Perhaps rigor mortis is better, not merely rigidity in principle and/or practice, but rigidity of the whole entity setting in after death (in this case, rather, DECLINE as a vital civilization). ISIS, the specific subclass of terrorism on the current agenda (even seeming to displace Russia and China) as threatening America, Democracy, and the Free World, has been raised to the status of the universal anti-Christ, malevolence incarnate, and fueling America’s comeback to unilateral world dominance, a position from which it had been falling through the changing structure of international power. ISIS is like a life raft America reaches for in the multipolar world circumventing its customary position of unilateral political-economic-military dominance. In that light, it serves the function that communism did (and perhaps emotively still does) a half-century ago: the Hated Object to rationalize, legitimate, prosecute a course of global intervention, eradication of which is essential to national identity and survival.

America is Edisonian: we invent things, but not necessarily what Thomas Alva had in mind. We invent that which will accomplish three goals, preferably simultaneously: Unify the nation (especially in the face of real or imagined class division); activate a huge military establishment (which translates into periodic if not continuous war and intervention); succor a capitalistic system (which might otherwise be at increasing risk of structural breakdown) prone, by its chicanery and misallocation of priorities, to an endemic condition of underconsumption exacerbated by a shriveling social safety net). Normality is a curse, unless, as now happens, the normality of war. Instead, constant jolts of fear keep the State and Capitalism going—but more, keep them growing closer, each reinforcing, and creating the need for, unity, mutual protection, ever-expanding aggressiveness.

Welcome aboard, ISIS; if you didn’t exist, we’d be forced to invent you. Here, let the reasoning of Jean-Paul Sartre be our guide. I wrote an article in Agricultural History a half-century ago, “Fear of Man: Populism, Authoritarianism, and the Historian,” which strangely resonates with the present moment, testifying precisely to the ideological rigorism of today, called then by the term, “consensus,” a societal phenomenon whose purpose was to deny social protest past and current in favor of a grand celebration of Exceptionalism. Populism was in a sense our ISIS, as Cold War hysteria and historians’ opportunism to get on the bandwagon, in the 1950s-60s, magnified fears, induced conformity, and bludgeoned dissent. A shabby record in a still shabbier times.
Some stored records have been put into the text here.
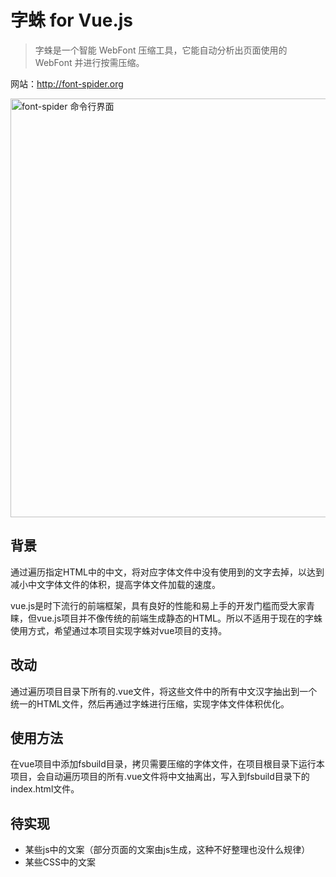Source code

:# 字蛛 for Vue.js

> 字蛛是一个智能 WebFont 压缩工具，它能自动分析出页面使用的 WebFont 并进行按需压缩。

网站：<http://font-spider.org>

<img alt="font-spider 命令行界面" width="670" src="https://cloud.githubusercontent.com/assets/1791748/15415184/8bc574ac-1e73-11e6-92b9-515281620e9d.png">

## 背景

通过遍历指定HTML中的中文，将对应字体文件中没有使用到的文字去掉，以达到减小中文字体文件的体积，提高字体文件加载的速度。

vue.js是时下流行的前端框架，具有良好的性能和易上手的开发门槛而受大家青睐，但vue.js项目并不像传统的前端生成静态的HTML。所以不适用于现在的字蛛使用方式，希望通过本项目实现字蛛对vue项目的支持。

## 改动

通过遍历项目目录下所有的.vue文件，将这些文件中的所有中文汉字抽出到一个统一的HTML文件，然后再通过字蛛进行压缩，实现字体文件体积优化。

## 使用方法

在vue项目中添加fsbuild目录，拷贝需要压缩的字体文件，在项目根目录下运行本项目，会自动遍历项目的所有.vue文件将中文抽离出，写入到fsbuild目录下的index.html文件。

## 待实现

*   某些js中的文案（部分页面的文案由js生成，这种不好整理也没什么规律）
*   某些CSS中的文案
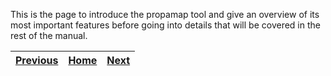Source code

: This is the page to introduce the propamap tool and give an overview of its most important features before going into details that will be covered in the rest of the manual.


| [Previous](#prev) |    [Home](#home)  | [Next](#next) |
|-------------------|:-----------------:|--------------:|

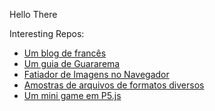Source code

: Hello There 


Interesting Repos:

- [Um blog de francês](https://github.com/thethales/frances)
- [Um guia de Guararema](https://github.com/thethales/guararema)
- [Fatiador de Imagens no Navegador](https://github.com/thethales/FatiadorDeImagens)
- [Amostras de arquivos de formatos diversos](https://github.com/thethales/File-Examples)
- [Um mini game em P5.js](https://github.com/thethales/ClosetDaZzamaMiniGame)
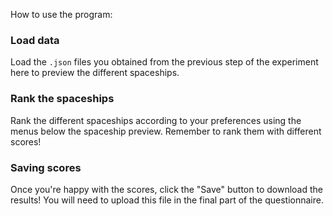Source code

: How to use the program:

### Load data
Load the `.json` files you obtained from the previous step of the experiment here to preview the different spaceships.

### Rank the spaceships
Rank the different spaceships according to your preferences using the menus below the spaceship preview. Remember to rank them with different scores!

### Saving scores
Once you're happy with the scores, click the "Save" button to download the results! You will need to upload this file in the final part of the questionnaire.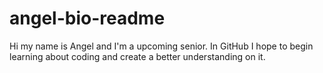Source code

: # angel-bio-readme

Hi my name is Angel and I'm a upcoming senior. In GitHub I hope to begin learning about coding and create a better understanding on it.
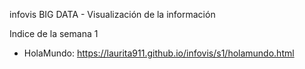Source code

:infovis
BIG DATA - Visualización de la información

Indice de la semana 1

* HolaMundo: https://laurita911.github.io/infovis/s1/holamundo.html


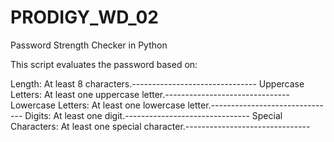 # PRODIGY_WD_02
Password Strength Checker in Python

This script evaluates the password based on:

Length: At least 8 characters.-------------------------------
Uppercase Letters: At least one uppercase letter.-------------------------------
Lowercase Letters: At least one lowercase letter.-------------------------------
Digits: At least one digit.-------------------------------
Special Characters: At least one special character.-------------------------------
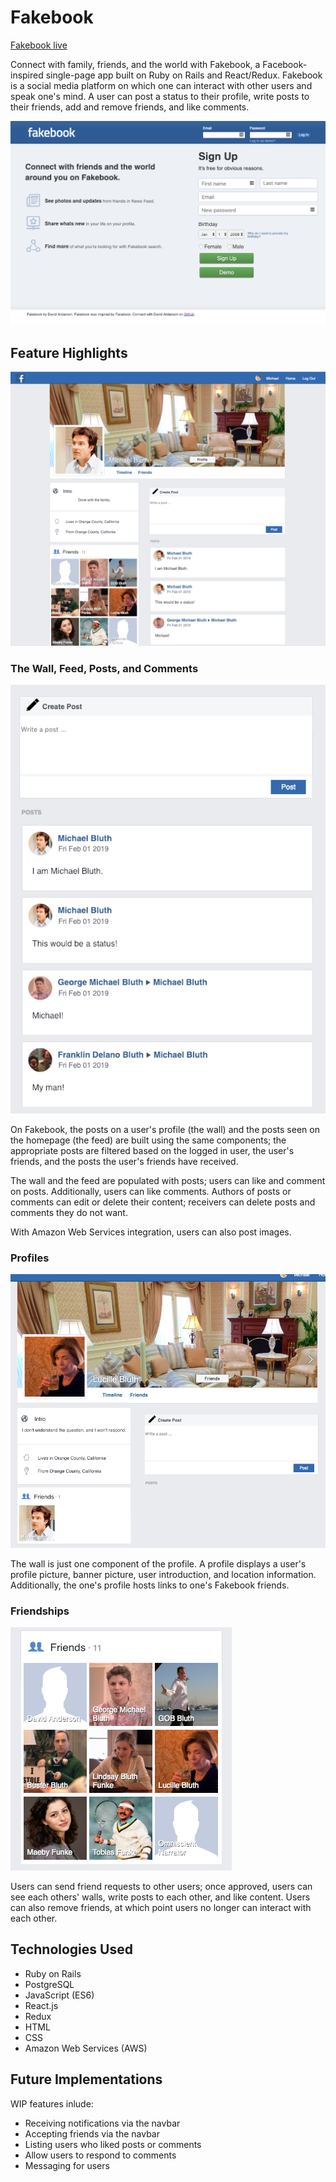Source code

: # Fakebook

[Fakebook live](https://fakebook-dla.herokuapp.com/#/)

Connect with family, friends, and the world with Fakebook, a Facebook-inspired single-page app built on Ruby on Rails and React/Redux. Fakebook is a social media platform on which one can interact with other users and speak one's mind. A user can post a status to their profile, write posts to their friends, add and remove friends, and like comments. 

![homepage](app/assets/images/homepage.png)

## Feature Highlights

![profile1](app/assets/images/profile1.png)

### The Wall, Feed, Posts, and Comments

![wall](app/assets/images/wall.png)

On Fakebook, the posts on a user's profile (the wall) and the posts seen on the homepage (the feed) are built using the same components; the appropriate posts are filtered based on the logged in user, the user's friends, and the posts the user's friends have received. 

The wall and the feed are populated with posts; users can like and comment on posts. Additionally, users can like comments. Authors of posts or comments can edit or delete their content; receivers can delete posts and comments they do not want. 

With Amazon Web Services integration, users can also post images. 

### Profiles

![profile2](app/assets/images/profile2.png)

The wall is just one component of the profile. A profile displays a user's profile picture, banner picture, user introduction, and location information. Additionally, the one's profile hosts links to one's Fakebook friends. 

### Friendships

![friends](app/assets/images/friends.png)

Users can send friend requests to other users; once approved, users can see each others' walls, write posts to each other, and like content. Users can also remove friends, at which point users no longer can interact with each other. 

## Technologies Used
+ Ruby on Rails
+ PostgreSQL
+ JavaScript (ES6)
+ React.js
+ Redux
+ HTML
+ CSS
+ Amazon Web Services (AWS)

## Future Implementations
WIP features inlude:
+ Receiving notifications via the navbar
+ Accepting friends via the navbar
+ Listing users who liked posts or comments
+ Allow users to respond to comments
+ Messaging for users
Sartre’s “Portrait of the Anti-Semite” uncovers the psychodynamics of authoritarianism, specifically, the fashioning of a scapegoat to hide one’s own (and here, society’s own) hidden fears and tenacious clinging to the status quo. For Sartre, the anti-Semite hates everything but the Jew: “He is a man who is afraid. Not of the Jews of course, but of himself, of his conscience, his freedom, of his instincts, of his responsibilities, of solitude, of change, of society and the world; of everything except the Jews.” My own, 1965: “This too captures the significance of our own attack on the Populist movement as an escape from ourselves and the challenges of our age.” In our discussion, remember ISIS as a possible functional equivalent, summoning the same psychodynamics in response to challenge, as Populism had been many years ago.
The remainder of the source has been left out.